SALEM — A Salem Superior Court judge has denied a rejected pot retailer's bid to include the Cannabis Control Commission in its lawsuit against Salem.
But an attorney for Mederi says the suit still sparked discussion over whether agreements signed between marijuana retailers and their communities lock in payments that go beyond what state law allows.
In a decision released Friday, Judge Timothy Feeley said Mederi is "trying to stop license applications pending before the CCC that involve others' rights and interests, and not its own.
"Mederi is not a party to any pending application before the CCC. The court finds that no duty is owed by the CCC to Mederi, an unsuccessful applicant for an HCA (host community agreement) that is not able to file a complete license application with the CCC," Feeley wrote. "Mederi's dispute is with the City, not with the CCC."
Mederi had argued the commission holds the legal power to review host community agreements, which are pacts between a community and marijuana retailers that are vital in the state licensing process. Mederi also sought to overturn agreements Salem had signed with other pot companies, saying the deals' financial requirements are overreaching.
The challenge, had it ended in Mederi's favor, could have set a precedent for host agreements across the state, where businesses have agreed to charitable donations and fees above the maximum 3 percent "community impact fee" outlined in state law.
Mederi was one of eight applicants for four available retail pot licenses in Salem (the fifth went to Alternative Therapies Group, which had already been operating a medical marijuana dispensary on Grove Street). Although the company received a special permit, the city chose not enter into a host agreement with Mederi.
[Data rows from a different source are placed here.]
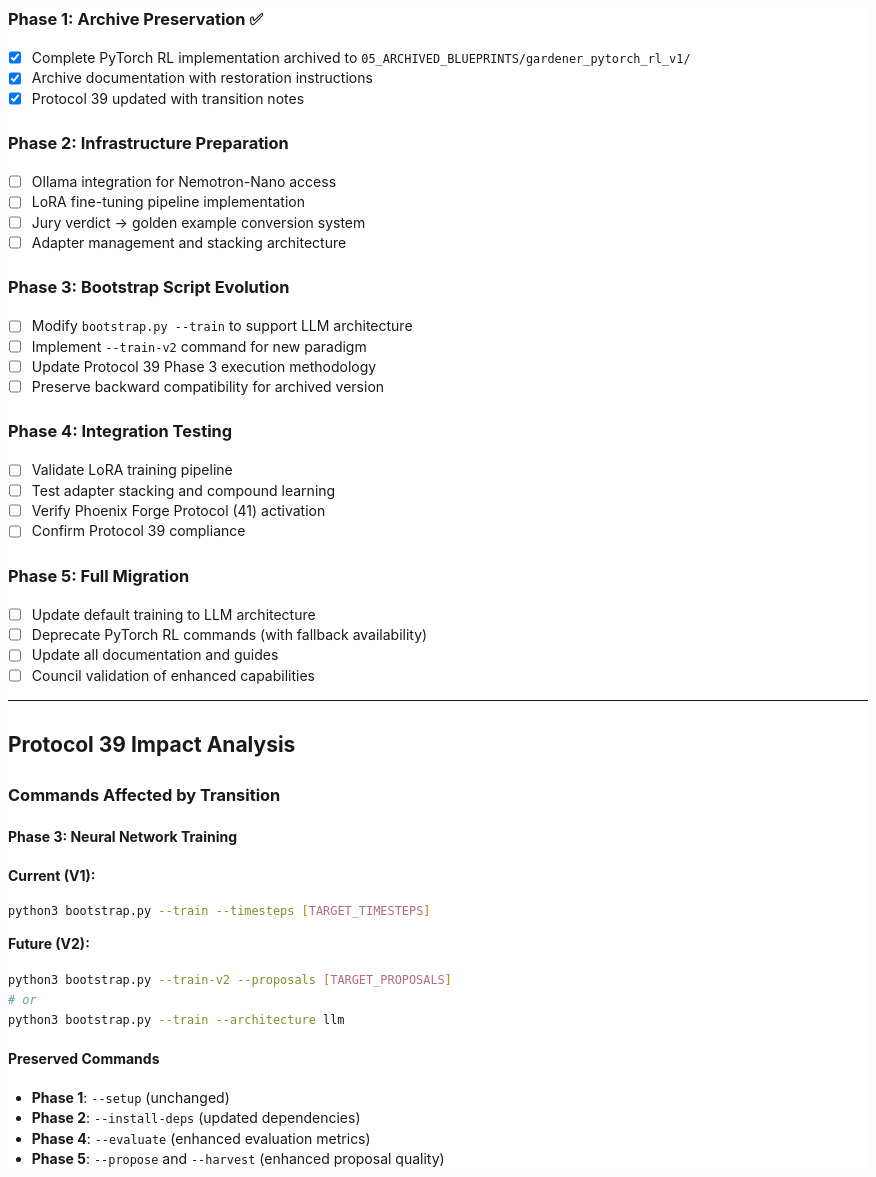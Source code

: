### **Phase 1: Archive Preservation ✅**
- [x] Complete PyTorch RL implementation archived to `05_ARCHIVED_BLUEPRINTS/gardener_pytorch_rl_v1/`
- [x] Archive documentation with restoration instructions
- [x] Protocol 39 updated with transition notes

### **Phase 2: Infrastructure Preparation**
- [ ] Ollama integration for Nemotron-Nano access
- [ ] LoRA fine-tuning pipeline implementation
- [ ] Jury verdict → golden example conversion system
- [ ] Adapter management and stacking architecture

### **Phase 3: Bootstrap Script Evolution**
- [ ] Modify `bootstrap.py --train` to support LLM architecture
- [ ] Implement `--train-v2` command for new paradigm
- [ ] Update Protocol 39 Phase 3 execution methodology
- [ ] Preserve backward compatibility for archived version

### **Phase 4: Integration Testing**
- [ ] Validate LoRA training pipeline
- [ ] Test adapter stacking and compound learning
- [ ] Verify Phoenix Forge Protocol (41) activation
- [ ] Confirm Protocol 39 compliance

### **Phase 5: Full Migration**
- [ ] Update default training to LLM architecture
- [ ] Deprecate PyTorch RL commands (with fallback availability)
- [ ] Update all documentation and guides
- [ ] Council validation of enhanced capabilities

---

## **Protocol 39 Impact Analysis**

### **Commands Affected by Transition**

#### **Phase 3: Neural Network Training**
**Current (V1):**
```bash
python3 bootstrap.py --train --timesteps [TARGET_TIMESTEPS]
```

**Future (V2):**
```bash
python3 bootstrap.py --train-v2 --proposals [TARGET_PROPOSALS]
# or
python3 bootstrap.py --train --architecture llm
```

#### **Preserved Commands**
- **Phase 1**: `--setup` (unchanged)
- **Phase 2**: `--install-deps` (updated dependencies)
- **Phase 4**: `--evaluate` (enhanced evaluation metrics)
- **Phase 5**: `--propose` and `--harvest` (enhanced proposal quality)
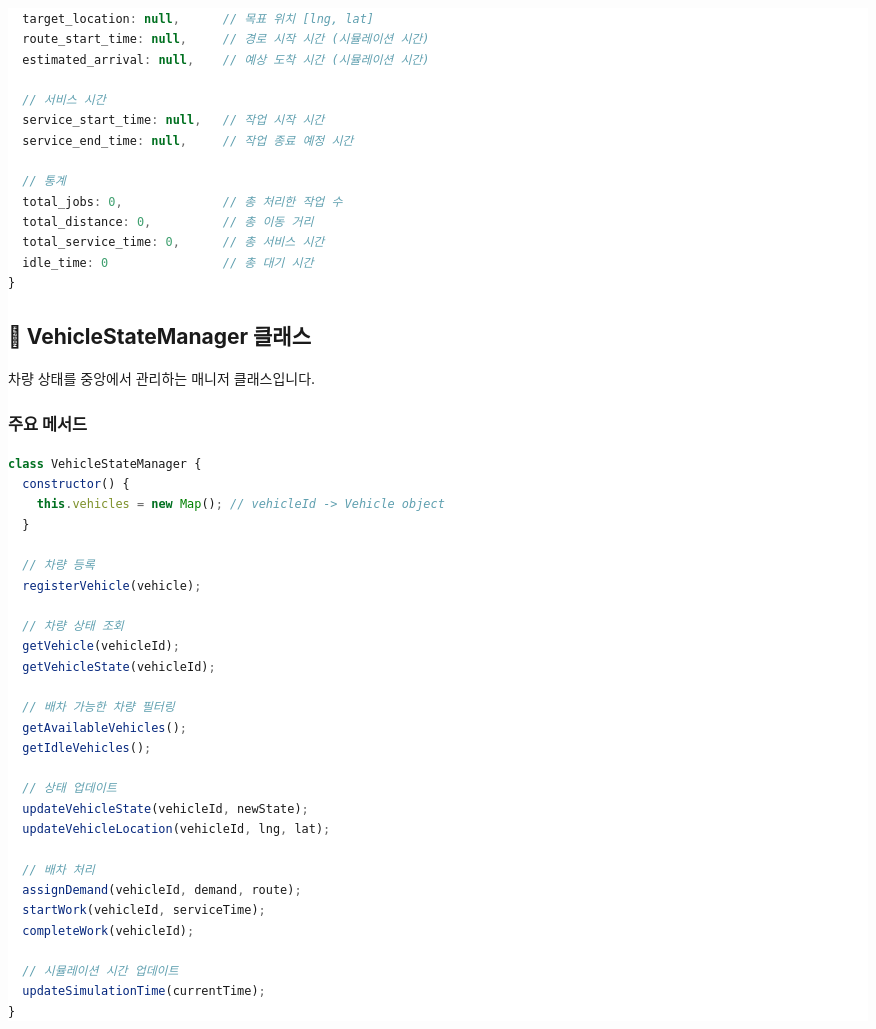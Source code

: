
 ```javascript
  target_location: null,      // 목표 위치 [lng, lat]
  route_start_time: null,     // 경로 시작 시간 (시뮬레이션 시간)
  estimated_arrival: null,    // 예상 도착 시간 (시뮬레이션 시간)
  
  // 서비스 시간
  service_start_time: null,   // 작업 시작 시간
  service_end_time: null,     // 작업 종료 예정 시간
  
  // 통계
  total_jobs: 0,              // 총 처리한 작업 수
  total_distance: 0,          // 총 이동 거리
  total_service_time: 0,      // 총 서비스 시간
  idle_time: 0                // 총 대기 시간
}
```

## 🔧 VehicleStateManager 클래스

차량 상태를 중앙에서 관리하는 매니저 클래스입니다.

### 주요 메서드

```javascript
class VehicleStateManager {
  constructor() {
    this.vehicles = new Map(); // vehicleId -> Vehicle object
  }
  
  // 차량 등록
  registerVehicle(vehicle);
  
  // 차량 상태 조회
  getVehicle(vehicleId);
  getVehicleState(vehicleId);
  
  // 배차 가능한 차량 필터링
  getAvailableVehicles();
  getIdleVehicles();
  
  // 상태 업데이트
  updateVehicleState(vehicleId, newState);
  updateVehicleLocation(vehicleId, lng, lat);
  
  // 배차 처리
  assignDemand(vehicleId, demand, route);
  startWork(vehicleId, serviceTime);
  completeWork(vehicleId);
  
  // 시뮬레이션 시간 업데이트
  updateSimulationTime(currentTime);
}
```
Mederi's case is still open because of judicial review into how the city narrowed the pool of applicants, which allowed the four remaining to apply for licenses with the CCC.
In his 28-page decision, Feeley rejected Mederi's bid to bring the commission into the lawsuit. In the latest stage, he wrote, the company "has switched its attack from the city's refusal to enter into an HCA with it, to an attack on the HCAs held by the four applicants currently before the CCC."
In a statement, mayor's Chief of Staff Dominick Pangallo said the city is pleased with Feeley's decision.
"We remain steadfast in our belief that the process followed to review and approve retail cannabis Host Community Agreements in the city of Salem was transparent, fair and professional," Pangallo said. "The city of Salem has worked earnestly over the last several months to objectively implement both the law and the will of the voters who approved of this new industry."
Questioning host agreements
Despite Feeley's ruling, Mederi attorney Michael Tucker considered the motion successful because it spotlighted the broader context of oversized host agreements.
"The judge declined to invite the Cannabis Control Commission into our case, and he explained in his decision that the reason for that was because we weren't in front of the CCC. Of course, that's the problem," Tucker said. "Nothing the judge said was factually incorrect, but the question remains — what does the CCC believe it's doing when it is certifying these as lawful? That's a question that's playing out across the state."
From that perspective, Tucker said, "the motion created the conversation we were hoping to have."
"It's going to need to be resolved, because there are too many people investing too much of their livelihoods (launching businesses)," he said. The state's recreational pot law "is a brand-new statute. The ink is still wet, and people are still trying to understand what that means."
Mederi isn't alone. Since host agreements in other communities started going public in mid-2018, several groups around the state have highlighted the size of the agreements and challenged the legality of any financial obligations in them beyond a 3 percent fee on all sales to rectify any so-called "community impact" from the business.
In Salem, all four deals mirror an earlier one signed to Alternative Therapies Group, which had a 3 percent community impact fee, a separate 3 percent fee on sales, an added 1 percent fee to power work on transit options, and $25,000 in donations to area charities.
Mederi has argued that the CCC has the power to review host agreements and determine their legality. That was also the view of Beacon Hill's Joint Marijuana Policy Committee, which wrote to CCC Chairman Steven Hoffman last year on the subject.
In their co-signed letter, state Sen. Patricia Jehlen, D-Somerville, and state Rep. Mark Cusack, D-Braintree, wrote that the CCC "has the authority and is required to therefore review any such community host agreements to ensure their compliance with statute." That includes ensuring any financial ties in the deals don't total more than "3 percent of gross sales."
On Jan. 30, Feeley threw out the first count of Mederi's lawsuit, which aimed to stop the city from cutting deals with other businesses. A final count, which questions the legality of the city's process of issuing host agreements, remains.
"Right now, it's in Judge Feeley's court," Tucker said, "and he's the one being asked to decide."